[Records shown]
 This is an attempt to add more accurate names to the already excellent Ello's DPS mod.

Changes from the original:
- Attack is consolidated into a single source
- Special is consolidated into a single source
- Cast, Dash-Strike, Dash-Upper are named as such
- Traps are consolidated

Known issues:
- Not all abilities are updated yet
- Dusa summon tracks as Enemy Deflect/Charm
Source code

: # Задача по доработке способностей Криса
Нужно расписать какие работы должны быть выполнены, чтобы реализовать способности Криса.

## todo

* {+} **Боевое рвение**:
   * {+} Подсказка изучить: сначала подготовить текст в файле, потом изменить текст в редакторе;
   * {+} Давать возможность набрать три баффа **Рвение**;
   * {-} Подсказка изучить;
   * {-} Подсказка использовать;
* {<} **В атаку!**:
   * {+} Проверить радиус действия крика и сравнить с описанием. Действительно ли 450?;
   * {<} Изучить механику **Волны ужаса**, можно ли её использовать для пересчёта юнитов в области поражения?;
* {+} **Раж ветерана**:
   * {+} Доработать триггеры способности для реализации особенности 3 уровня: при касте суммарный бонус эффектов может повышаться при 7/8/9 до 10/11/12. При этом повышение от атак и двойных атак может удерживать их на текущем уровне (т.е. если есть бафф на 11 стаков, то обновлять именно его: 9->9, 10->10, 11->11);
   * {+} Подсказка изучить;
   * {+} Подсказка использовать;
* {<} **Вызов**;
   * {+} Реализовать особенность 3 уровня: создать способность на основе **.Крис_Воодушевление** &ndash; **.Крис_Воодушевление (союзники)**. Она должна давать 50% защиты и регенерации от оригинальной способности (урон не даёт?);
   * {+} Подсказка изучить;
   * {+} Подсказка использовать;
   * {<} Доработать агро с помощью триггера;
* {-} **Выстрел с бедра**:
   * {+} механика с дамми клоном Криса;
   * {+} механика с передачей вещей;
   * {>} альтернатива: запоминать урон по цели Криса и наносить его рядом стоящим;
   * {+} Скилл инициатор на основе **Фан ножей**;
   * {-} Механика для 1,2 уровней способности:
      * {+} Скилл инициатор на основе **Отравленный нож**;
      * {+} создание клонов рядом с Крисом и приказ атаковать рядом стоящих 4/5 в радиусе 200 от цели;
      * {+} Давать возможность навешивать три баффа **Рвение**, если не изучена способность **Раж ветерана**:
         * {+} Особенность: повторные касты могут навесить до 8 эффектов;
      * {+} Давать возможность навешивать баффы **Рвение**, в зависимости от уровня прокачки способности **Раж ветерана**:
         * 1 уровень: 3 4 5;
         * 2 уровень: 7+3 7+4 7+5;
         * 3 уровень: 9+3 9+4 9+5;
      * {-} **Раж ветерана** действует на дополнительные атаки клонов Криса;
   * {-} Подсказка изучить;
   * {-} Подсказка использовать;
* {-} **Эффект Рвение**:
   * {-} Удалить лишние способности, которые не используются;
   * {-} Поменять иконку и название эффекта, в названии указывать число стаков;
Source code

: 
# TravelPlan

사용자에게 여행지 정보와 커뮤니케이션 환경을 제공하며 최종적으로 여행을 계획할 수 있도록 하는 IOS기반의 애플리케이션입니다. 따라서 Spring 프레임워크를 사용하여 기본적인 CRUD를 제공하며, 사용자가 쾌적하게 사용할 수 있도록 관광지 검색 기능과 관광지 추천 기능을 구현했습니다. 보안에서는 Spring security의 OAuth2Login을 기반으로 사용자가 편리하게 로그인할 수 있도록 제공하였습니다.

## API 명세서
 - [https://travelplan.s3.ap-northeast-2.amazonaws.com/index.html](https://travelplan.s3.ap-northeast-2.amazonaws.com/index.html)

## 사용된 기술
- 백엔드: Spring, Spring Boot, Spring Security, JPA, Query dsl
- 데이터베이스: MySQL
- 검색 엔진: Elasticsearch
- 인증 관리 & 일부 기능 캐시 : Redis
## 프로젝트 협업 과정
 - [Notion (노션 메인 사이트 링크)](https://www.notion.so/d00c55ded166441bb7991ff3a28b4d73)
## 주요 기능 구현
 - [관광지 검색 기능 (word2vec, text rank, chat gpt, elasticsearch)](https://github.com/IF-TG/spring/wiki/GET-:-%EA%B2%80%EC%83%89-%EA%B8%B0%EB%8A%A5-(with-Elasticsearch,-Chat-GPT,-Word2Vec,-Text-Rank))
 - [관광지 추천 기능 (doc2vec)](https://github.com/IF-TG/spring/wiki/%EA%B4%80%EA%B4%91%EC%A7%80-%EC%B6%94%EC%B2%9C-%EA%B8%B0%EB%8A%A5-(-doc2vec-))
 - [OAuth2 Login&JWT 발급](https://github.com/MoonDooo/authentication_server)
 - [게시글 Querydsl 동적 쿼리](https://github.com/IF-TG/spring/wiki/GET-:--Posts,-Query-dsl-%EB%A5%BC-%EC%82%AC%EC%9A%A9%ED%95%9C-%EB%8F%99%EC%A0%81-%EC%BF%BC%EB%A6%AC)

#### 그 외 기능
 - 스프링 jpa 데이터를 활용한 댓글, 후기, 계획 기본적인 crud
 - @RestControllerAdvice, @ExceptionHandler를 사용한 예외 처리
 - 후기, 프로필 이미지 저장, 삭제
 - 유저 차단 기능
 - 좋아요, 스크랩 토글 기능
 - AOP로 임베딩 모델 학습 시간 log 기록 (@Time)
[/Records shown]
**Exercise description**
Pull every line containing the word "ветерана" out of the listing.

**Exercise output**
* {+} **Раж ветерана**:
      * {+} Давать возможность навешивать три баффа **Рвение**, если не изучена способность **Раж ветерана**:
      * {+} Давать возможность навешивать баффы **Рвение**, в зависимости от уровня прокачки способности **Раж ветерана**:
      * {-} **Раж ветерана** действует на дополнительные атаки клонов Криса;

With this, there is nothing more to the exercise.